Former Tesla Optimus scientist establishes UMA to create a humanoid robot for Europe.
A former Tesla scientist involved in developing the intelligence for Elon Musk’s Optimus robot aims to replicate that success in Paris, this time focusing on the European market. Rémi Cadene, CEO and co-founder of the startup UMA, has introduced plans for a lightweight, AI-driven humanoid named Northstar, as reported by Bloomberg.
This machine is being tailored for use in manufacturing plants, logistics warehouses, and eventually private residences. Cadene informed Bloomberg that UMA is currently engaging with around 50 prospective clients regarding how they might utilize it, prioritizing Europe before considering expansion into the United States or Asia.
This approach is significant since the continent has been working over the past year to demonstrate its capability to compete in the humanoid robotics sector rather than yield dominance to American and Chinese competitors. Cadene is not the only former member of the Optimus team to venture into independent projects, as others have also left Tesla to create robotic systems and dexterous robot hands.

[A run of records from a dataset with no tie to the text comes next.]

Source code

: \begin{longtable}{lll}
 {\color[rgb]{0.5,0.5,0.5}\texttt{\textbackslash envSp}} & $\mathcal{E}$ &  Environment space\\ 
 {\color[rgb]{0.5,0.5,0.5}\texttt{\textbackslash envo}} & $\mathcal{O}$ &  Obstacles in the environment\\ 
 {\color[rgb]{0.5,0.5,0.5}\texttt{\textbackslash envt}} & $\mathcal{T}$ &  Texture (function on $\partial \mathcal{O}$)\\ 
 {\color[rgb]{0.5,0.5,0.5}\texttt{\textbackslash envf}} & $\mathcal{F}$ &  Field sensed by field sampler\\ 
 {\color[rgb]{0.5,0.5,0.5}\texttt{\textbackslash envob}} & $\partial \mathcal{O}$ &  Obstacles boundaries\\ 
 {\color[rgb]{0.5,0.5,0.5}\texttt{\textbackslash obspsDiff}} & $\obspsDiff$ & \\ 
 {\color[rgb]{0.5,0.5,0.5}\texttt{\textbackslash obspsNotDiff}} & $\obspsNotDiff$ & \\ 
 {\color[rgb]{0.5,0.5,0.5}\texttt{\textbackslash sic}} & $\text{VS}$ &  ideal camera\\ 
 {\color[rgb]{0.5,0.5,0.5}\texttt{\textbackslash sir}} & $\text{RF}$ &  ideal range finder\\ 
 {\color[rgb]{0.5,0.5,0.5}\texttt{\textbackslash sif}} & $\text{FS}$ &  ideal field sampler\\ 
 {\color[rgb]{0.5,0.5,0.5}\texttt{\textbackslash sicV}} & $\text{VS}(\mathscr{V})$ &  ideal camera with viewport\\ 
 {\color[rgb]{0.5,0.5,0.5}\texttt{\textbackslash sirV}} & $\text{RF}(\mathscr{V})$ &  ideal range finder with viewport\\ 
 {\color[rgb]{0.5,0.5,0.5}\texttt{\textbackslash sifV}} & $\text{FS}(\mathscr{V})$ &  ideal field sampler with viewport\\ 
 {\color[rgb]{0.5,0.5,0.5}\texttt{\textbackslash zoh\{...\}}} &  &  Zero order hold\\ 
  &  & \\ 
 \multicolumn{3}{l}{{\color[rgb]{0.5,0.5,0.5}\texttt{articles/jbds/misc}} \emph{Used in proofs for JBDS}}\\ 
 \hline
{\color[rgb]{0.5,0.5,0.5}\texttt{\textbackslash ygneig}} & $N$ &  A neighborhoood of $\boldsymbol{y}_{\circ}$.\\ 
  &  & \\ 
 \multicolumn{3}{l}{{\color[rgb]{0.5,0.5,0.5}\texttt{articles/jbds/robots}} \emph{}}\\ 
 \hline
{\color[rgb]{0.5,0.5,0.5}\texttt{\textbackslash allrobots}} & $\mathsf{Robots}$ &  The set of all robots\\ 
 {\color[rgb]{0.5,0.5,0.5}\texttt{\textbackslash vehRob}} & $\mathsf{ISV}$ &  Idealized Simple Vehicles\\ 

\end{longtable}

Cadene's impressive background is arguably one of UMA's key advantages. He worked at Tesla for approximately three years, from 2021 to 2024, focusing on the AI for Autopilot and constructing the initial neural networks for Optimus before joining Hugging Face to lead LeRobot, an open-source toolkit essential for robotic learning globally.
He has built a similarly impressive founding team, which includes chief science officer Pierre Sermanet, a veteran from Google DeepMind and NYU, chief technology officer Simon Alibert, a LeRobot co-founder, and chief robot officer Robert Knight, the designer of the widely utilized open-source SO-100 arm.
UMA, which stands for Universal Mechanical Assistant, emerged from stealth mode in December 2025 with an investor roster featuring prominent organizations in the sector. Its backers include Greycroft, Red River West, Kima Ventures, and Factorial, with advisors such as Meta’s chief AI scientist and Turing Award recipient Yann LeCun, alongside Hugging Face co-founder Thomas Wolf.
The financial details are less clear. Prior to the public launch, Cadene was said to be seeking around $40 million in seed funding, though UMA has not confirmed any final figures, leaving the size of any closed funding round uncertain.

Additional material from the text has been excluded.